Following a board meeting earlier today, the FDIC issued revisions to a proposed rule for assessing deposit insurance premiums on banks with under $10 billion in assets. The proposal incorporates several of ABA’s recommendations on the earlier proposal issued last July, including the elimination of an assessment penalty for funding with reciprocal deposits or Federal Home Loan Bank advances.
“We appreciate that the FDIC considered all of our issues with the earlier proposal and incorporated several of our suggestions. We are evaluating the latest version to see if it now fairly allocates assessments by risk,” said ABA senior economist Rob Strand.
In response to numerous comments from bankers across the country, the revised proposal would not factor core deposit funding into assessments (which would punish banks for funding with reciprocal deposits or Federal Home Loan Bank advances). Under the updated rule, funding with brokered deposits – not counting reciprocal deposits for well capitalized banks with CAMELS of 1 or 2 – in excess of 10 percent of assets would lead to higher assessments (and the existing “brokered deposit adjustment” would be eliminated).
As supported by ABA, the revised proposal would also adopt a fairer standard for assessing growth; assets would have to grow more than 10 percent over a one-year period to trigger higher assessments, meaning that fewer banks will be penalized for healthy, well-managed growth.

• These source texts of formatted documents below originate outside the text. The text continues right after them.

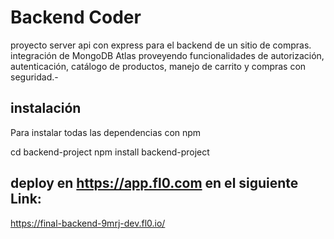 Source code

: 
# Backend Coder

proyecto server api con express para el backend de un sitio de compras. integración de MongoDB Atlas proveyendo funcionalidades de autorización, autenticación, catálogo de productos, manejo de carrito y compras con seguridad.-


## instalación

Para instalar todas las dependencias con npm

  cd backend-project
  npm install backend-project

## deploy en https://app.fl0.com en el siguiente Link:

  https://final-backend-9mrj-dev.fl0.io/

  
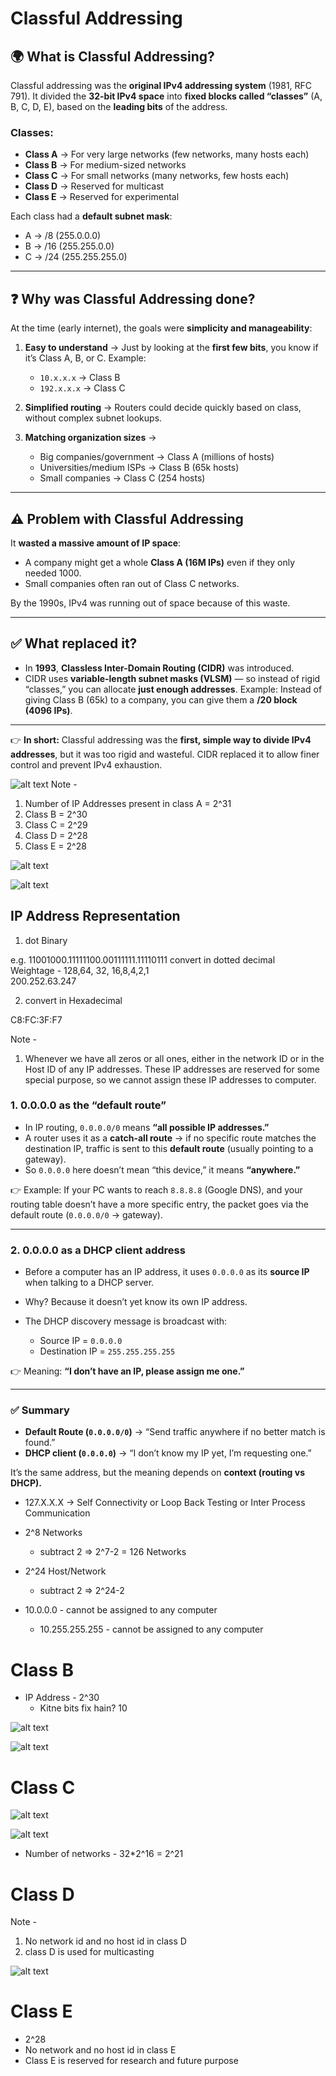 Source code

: # Classful Addressing

## 🌍 What is **Classful Addressing**?

Classful addressing was the **original IPv4 addressing system** (1981, RFC 791).
It divided the **32-bit IPv4 space** into **fixed blocks called “classes”** (A, B, C, D, E), based on the **leading bits** of the address.

### Classes:

* **Class A** → For very large networks (few networks, many hosts each)
* **Class B** → For medium-sized networks
* **Class C** → For small networks (many networks, few hosts each)
* **Class D** → Reserved for multicast
* **Class E** → Reserved for experimental

Each class had a **default subnet mask**:

* A → /8 (255.0.0.0)
* B → /16 (255.255.0.0)
* C → /24 (255.255.255.0)

---

## ❓ Why was Classful Addressing done?

At the time (early internet), the goals were **simplicity and manageability**:

1. **Easy to understand** → Just by looking at the **first few bits**, you know if it’s Class A, B, or C.
   Example:

   * `10.x.x.x` → Class B
   * `192.x.x.x` → Class C

2. **Simplified routing** → Routers could decide quickly based on class, without complex subnet lookups.

3. **Matching organization sizes** →

   * Big companies/government → Class A (millions of hosts)
   * Universities/medium ISPs → Class B (65k hosts)
   * Small companies → Class C (254 hosts)

---

## ⚠️ Problem with Classful Addressing

It **wasted a massive amount of IP space**:

* A company might get a whole **Class A (16M IPs)** even if they only needed 1000.
* Small companies often ran out of Class C networks.

By the 1990s, IPv4 was running out of space because of this waste.

---

## ✅ What replaced it?

* In **1993**, **Classless Inter-Domain Routing (CIDR)** was introduced.
* CIDR uses **variable-length subnet masks (VLSM)** — so instead of rigid “classes,” you can allocate **just enough addresses**.
  Example: Instead of giving Class B (65k) to a company, you can give them a **/20 block (4096 IPs)**.

---

👉 **In short:**
Classful addressing was the **first, simple way to divide IPv4 addresses**, but it was too rigid and wasteful. CIDR replaced it to allow finer control and prevent IPv4 exhaustion.


![alt text](image-8.png)
Note -
1. Number of IP Addresses present in class A = 2^31
2. Class B = 2^30
3. Class C = 2^29
4. Class D = 2^28
5. Class E = 2^28

![alt text](image-9.png)

![alt text](image-10.png)

## IP Address Representation
1. dot Binary

e.g. 11001000.11111100.00111111.11110111
convert in dotted decimal  
Weightage - 128,64, 32, 16,8,4,2,1  
200.252.63.247

2. convert in Hexadecimal 

C8:FC:3F:F7

Note - 
1. Whenever we have all zeros or all ones, either in the network ID or in the Host ID of any IP addresses. These IP addresses are reserved for some special purpose, so we cannot assign these IP addresses to computer.


### **1. 0.0.0.0 as the “default route”**

* In IP routing, `0.0.0.0/0` means **“all possible IP addresses.”**
* A router uses it as a **catch-all route** → if no specific route matches the destination IP, traffic is sent to this **default route** (usually pointing to a gateway).
* So `0.0.0.0` here doesn’t mean “this device,” it means **“anywhere.”**

👉 Example:
If your PC wants to reach `8.8.8.8` (Google DNS), and your routing table doesn’t have a more specific entry, the packet goes via the default route (`0.0.0.0/0` → gateway).

---

### **2. 0.0.0.0 as a DHCP client address**

* Before a computer has an IP address, it uses `0.0.0.0` as its **source IP** when talking to a DHCP server.
* Why? Because it doesn’t yet know its own IP address.
* The DHCP discovery message is broadcast with:

  * Source IP = `0.0.0.0`
  * Destination IP = `255.255.255.255`

👉 Meaning: **“I don’t have an IP, please assign me one.”**

---

### ✅ Summary

* **Default Route (`0.0.0.0/0`)** → “Send traffic anywhere if no better match is found.”
* **DHCP client (`0.0.0.0`)** → “I don’t know my IP yet, I’m requesting one.”

It’s the same address, but the meaning depends on **context (routing vs DHCP).**

* 127.X.X.X -> Self Connectivity or Loop Back Testing or Inter Process Communication

* 2^8 Networks
  * subtract 2 => 2^7-2 = 126 Networks
* 2^24 Host/Network
  * subtract 2 => 2^24-2
* 10.0.0.0 - cannot be assigned to any computer
  * 10.255.255.255 - cannot be assigned to any computer

# Class B
* IP Address - 2^30
  * Kitne bits fix hain? 10

![alt text](image-11.png)

![alt text](image-12.png)

# Class C

![alt text](image-13.png)

![alt text](image-14.png)
* Number of networks - 32*2^16 = 2^21

# Class D
Note - 
1. No network id and no host id in class D
2. class D is used for multicasting

![alt text](image-15.png)

# Class E
* 2^28
* No network and no host id in class E
* Class E is reserved for research and future purpose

The new proposal would not alter the loan portfolio factor from the earlier proposal, which ABA criticized as being “of questionable value” in forecasting bank failures, since it does not account for the quality of credit underwriting, portfolio management and risk hedging. However, the proposal would cap assessment rates by CAMELS rating, which ABA supported, potentially limiting the impact of the loan portfolio factor and the weighting for the tier 1 core capital ratio, which ABA also objected to earlier.
The FDIC will accept comments on the proposal for 30 days following publication in the Federal Register, and posted a calculator for bankers to test the impact on their assessments.
The board also voted today to approve an interim final rule extending the on-site exam cycle for banks with up to $1 billion in assets from 12 months to 18 months, effective immediately. Previously, the 18-month exam cycle was only available to institutions with asset sizes less than $500 million.
This regulatory change — long advocated as part of ABA’s Agenda for America’s Hometown Banks — was included in the year-end highway bill as a result of strong advocacy efforts by ABA and the state associations. The measure will qualify an estimated 617 institutions for the extended exam cycle.
“The 18-month cycle will reduce the burden on well-managed community banks and thrifts,” said Comptroller of the Currency Thomas Curry. “It will also allow the federal banking agencies to focus our supervisory resources on those institutions that need it most.”